ANOHNI art exhibition and theatrical piece coming to The Kitchen
ANOHNI is being honored at The Kitchen’s 2019 Spring Gala Benefit on May 16, but there are two other related ANOHNI events happening there before that. The first is an exhibition called ‘LOVE’ which will be up from April 3 – May 11 in The Kitchen Gallery and features “new works in drawing and sculpture, and archival materials by ANOHNI and includes photos by Erika Yasuda portraying ANOHNI’s decades-long collaborator and friend Dr. Julia Yasuda.” The exhibition is free to attend and the Gallery is open Tuesday–Saturday, 11–6 PM.

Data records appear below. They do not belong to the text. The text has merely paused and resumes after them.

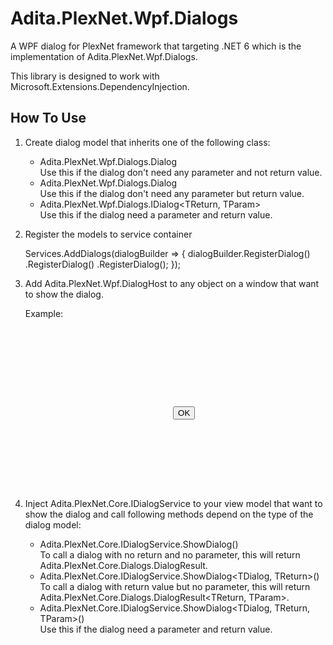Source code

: # Adita.PlexNet.Wpf.Dialogs

A WPF dialog for PlexNet framework that targeting .NET 6 which is the implementation of <c>Adita.PlexNet.Wpf.Dialogs<c/>.

This library is designed to work with <c>Microsoft.Extensions.DependencyInjection<c/>.

## How To Use

1. Create dialog model that inherits one of the following class:

	- <c>Adita.PlexNet.Wpf.Dialogs.Dialog</c>
		<br>Use this if the dialog don't need any parameter and not return value.
	- <c>Adita.PlexNet.Wpf.Dialogs.Dialog<TReturn></c>
		<br>Use this if the dialog don't need any parameter but return value.
	- <c>Adita.PlexNet.Wpf.Dialogs.IDialog<TReturn, TParam></c>
		<br>Use this if the dialog need a parameter and return value.

2. Register the models to service container

    Services.AddDialogs(dialogBuilder =>
            {
                dialogBuilder.RegisterDialog<DialogSample>()
                .RegisterDialog<DialogWithReturnSample>()
                .RegisterDialog<DialogWithReturnAndParamSample>();
            });
    

3. Add <c>Adita.PlexNet.Wpf.DialogHost</c> to any object on a window that want to show the dialog.

    Example:

	<code>
	     <dg:DialogHost.DialogViews>
            <dg:DialogViewCollection>
                <dg:DialogViewDescriptor>
                    <dg:DialogViewDescriptor.ViewTemplate>
                        <DataTemplate DataType="{x:Type viewModels:DialogSample}">
                            <Border Padding="10">
                                <StackPanel>
                                    <TextBlock HorizontalAlignment="Center"
                                           VerticalAlignment="Center"
                                           Text="{Binding Data}"/>
                                    <Button Padding="20,5,20,0" Margin="0,10,0,0" HorizontalAlignment="Right"
                                        Command="{Binding OkCommand}">OK</Button>
                                </StackPanel>
                            </Border>
                        </DataTemplate>
                    </dg:DialogViewDescriptor.ViewTemplate>
                </dg:DialogViewDescriptor>
            </dg:DialogViewCollection>
        </dg:DialogHost.DialogViews>
	</code>

4. Inject <c>Adita.PlexNet.Core.IDialogService<c> to your view model that want to show the dialog
    and call following methods depend on the type of the dialog model:

	- <c>Adita.PlexNet.Core.IDialogService.ShowDialog<TDialog>()</c>
		<br>To call a dialog with no return and no parameter, this will return <c>Adita.PlexNet.Core.Dialogs.DialogResult</c>.
	- <c>Adita.PlexNet.Core.IDialogService.ShowDialog<TDialog, TReturn>()</c>
		<br>To call a dialog with return value but no parameter, this will return <c>Adita.PlexNet.Core.Dialogs.DialogResult<TReturn, TParam></c>.
	- <c>Adita.PlexNet.Core.IDialogService.ShowDialog<TDialog, TReturn, TParam>()</c>
		<br>Use this if the dialog need a parameter and return value.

The second is an ambitious theatre piece titled “The Johnsons Present LOVE” which will be performed April 19-22 which builds “on the work of The Johnsons and Blacklips Performance Cult, two performance groups that ANOHNI founded in the 1990s.” The production features past collaborators and members of those groups including Charles Atlas, Matteah Baim, Michael Cavadias, Tom Cole, Johanna Constantine, Eliza Douglas, Scott Jackson, Connie Fleming, Lorraine O’Grady, Lola Naisse, Kembra Pfahler, Marti Wilkerson, and Colin Whitaker. ANOHNI wrote and directed the theater piece, but her onstage involvement with the performances is currently unclear. Tickets will be on sale soon.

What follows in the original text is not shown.